<<<<

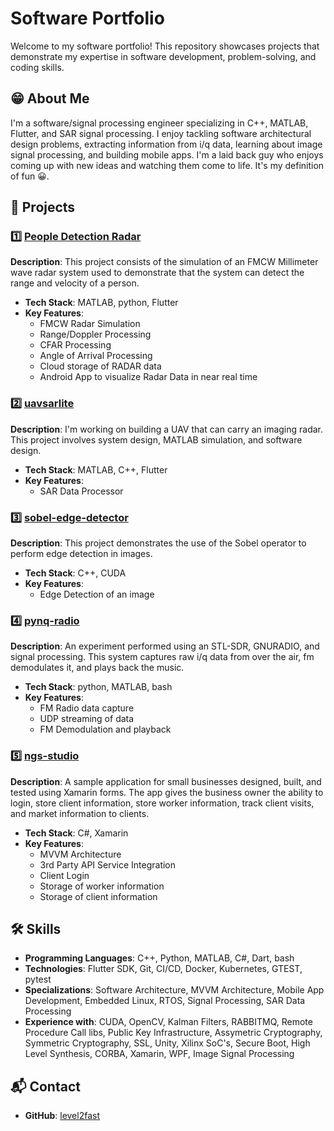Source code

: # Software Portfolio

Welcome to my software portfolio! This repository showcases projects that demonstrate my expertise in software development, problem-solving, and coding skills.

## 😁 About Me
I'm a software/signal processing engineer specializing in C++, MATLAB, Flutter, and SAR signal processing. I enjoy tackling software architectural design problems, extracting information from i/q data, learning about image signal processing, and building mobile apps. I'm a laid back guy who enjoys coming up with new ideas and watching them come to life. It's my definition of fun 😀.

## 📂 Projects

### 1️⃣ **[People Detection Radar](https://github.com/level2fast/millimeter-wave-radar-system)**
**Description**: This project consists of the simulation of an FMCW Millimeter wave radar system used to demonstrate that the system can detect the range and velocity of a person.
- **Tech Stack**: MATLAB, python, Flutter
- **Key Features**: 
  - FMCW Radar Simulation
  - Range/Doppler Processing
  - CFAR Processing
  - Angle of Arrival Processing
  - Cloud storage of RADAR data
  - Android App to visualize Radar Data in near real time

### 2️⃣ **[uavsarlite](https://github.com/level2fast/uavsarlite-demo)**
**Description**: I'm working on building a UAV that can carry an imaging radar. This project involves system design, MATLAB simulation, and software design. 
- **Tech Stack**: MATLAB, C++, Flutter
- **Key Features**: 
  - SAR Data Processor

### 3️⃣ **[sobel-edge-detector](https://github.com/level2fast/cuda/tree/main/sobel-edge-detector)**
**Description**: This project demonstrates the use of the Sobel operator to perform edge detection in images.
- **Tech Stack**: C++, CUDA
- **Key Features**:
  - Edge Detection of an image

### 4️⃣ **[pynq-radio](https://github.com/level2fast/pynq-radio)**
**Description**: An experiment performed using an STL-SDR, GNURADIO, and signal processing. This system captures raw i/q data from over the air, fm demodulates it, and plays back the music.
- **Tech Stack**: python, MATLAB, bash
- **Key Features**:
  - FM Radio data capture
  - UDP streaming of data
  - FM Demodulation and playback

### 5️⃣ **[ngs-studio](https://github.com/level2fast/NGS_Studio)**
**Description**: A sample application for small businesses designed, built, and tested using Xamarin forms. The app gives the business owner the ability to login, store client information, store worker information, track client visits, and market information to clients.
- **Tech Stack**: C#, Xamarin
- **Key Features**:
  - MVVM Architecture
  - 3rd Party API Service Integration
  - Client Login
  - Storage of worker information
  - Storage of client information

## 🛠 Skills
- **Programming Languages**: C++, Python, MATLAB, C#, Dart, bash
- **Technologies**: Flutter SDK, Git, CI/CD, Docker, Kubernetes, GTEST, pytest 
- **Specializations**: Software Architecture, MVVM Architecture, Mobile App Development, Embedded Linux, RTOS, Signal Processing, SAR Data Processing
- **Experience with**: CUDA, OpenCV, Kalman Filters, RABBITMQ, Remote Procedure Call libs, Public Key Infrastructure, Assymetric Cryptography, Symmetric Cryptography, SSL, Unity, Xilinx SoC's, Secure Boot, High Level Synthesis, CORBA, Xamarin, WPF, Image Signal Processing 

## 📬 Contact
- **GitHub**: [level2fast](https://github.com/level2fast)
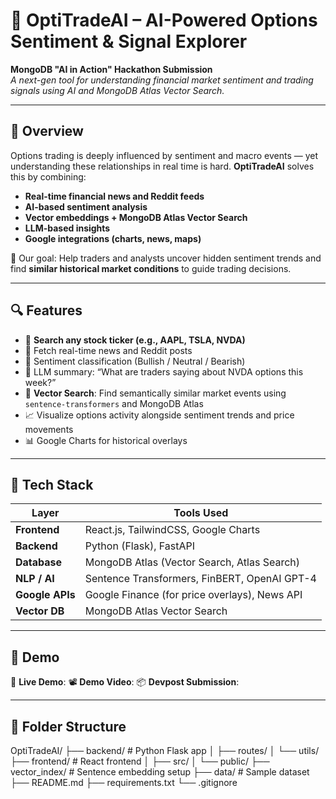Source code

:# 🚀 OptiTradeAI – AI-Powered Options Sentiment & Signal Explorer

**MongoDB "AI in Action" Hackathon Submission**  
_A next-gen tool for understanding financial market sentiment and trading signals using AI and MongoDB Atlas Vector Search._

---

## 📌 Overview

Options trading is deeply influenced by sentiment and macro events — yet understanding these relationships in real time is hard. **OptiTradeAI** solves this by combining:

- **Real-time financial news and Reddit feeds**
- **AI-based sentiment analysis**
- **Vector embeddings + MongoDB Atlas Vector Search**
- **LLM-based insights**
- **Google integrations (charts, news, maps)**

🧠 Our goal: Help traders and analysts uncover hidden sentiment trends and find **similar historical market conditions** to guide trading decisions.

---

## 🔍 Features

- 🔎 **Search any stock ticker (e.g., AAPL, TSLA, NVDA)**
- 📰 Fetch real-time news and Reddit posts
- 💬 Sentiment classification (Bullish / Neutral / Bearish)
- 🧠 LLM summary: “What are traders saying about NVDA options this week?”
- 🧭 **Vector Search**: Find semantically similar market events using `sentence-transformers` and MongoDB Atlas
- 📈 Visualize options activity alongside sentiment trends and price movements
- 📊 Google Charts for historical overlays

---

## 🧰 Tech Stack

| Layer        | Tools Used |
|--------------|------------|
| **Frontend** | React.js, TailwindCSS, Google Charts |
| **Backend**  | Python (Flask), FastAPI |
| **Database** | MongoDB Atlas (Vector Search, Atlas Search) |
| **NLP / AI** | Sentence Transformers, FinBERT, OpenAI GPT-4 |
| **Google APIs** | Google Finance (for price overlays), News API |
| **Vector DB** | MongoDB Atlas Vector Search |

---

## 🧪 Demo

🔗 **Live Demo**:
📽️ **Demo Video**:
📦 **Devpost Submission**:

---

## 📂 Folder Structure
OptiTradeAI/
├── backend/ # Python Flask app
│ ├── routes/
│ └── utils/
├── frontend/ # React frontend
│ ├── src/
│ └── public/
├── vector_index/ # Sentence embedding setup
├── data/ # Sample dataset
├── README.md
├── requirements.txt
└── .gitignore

>>>>

**What you need to do**:
Which lines in the listing have the string "worker"? Pick them out and copy them.

**Solved problem**:
**Description**: A sample application for small businesses designed, built, and tested using Xamarin forms. The app gives the business owner the ability to login, store client information, store worker information, track client visits, and market information to clients.
  - Storage of worker information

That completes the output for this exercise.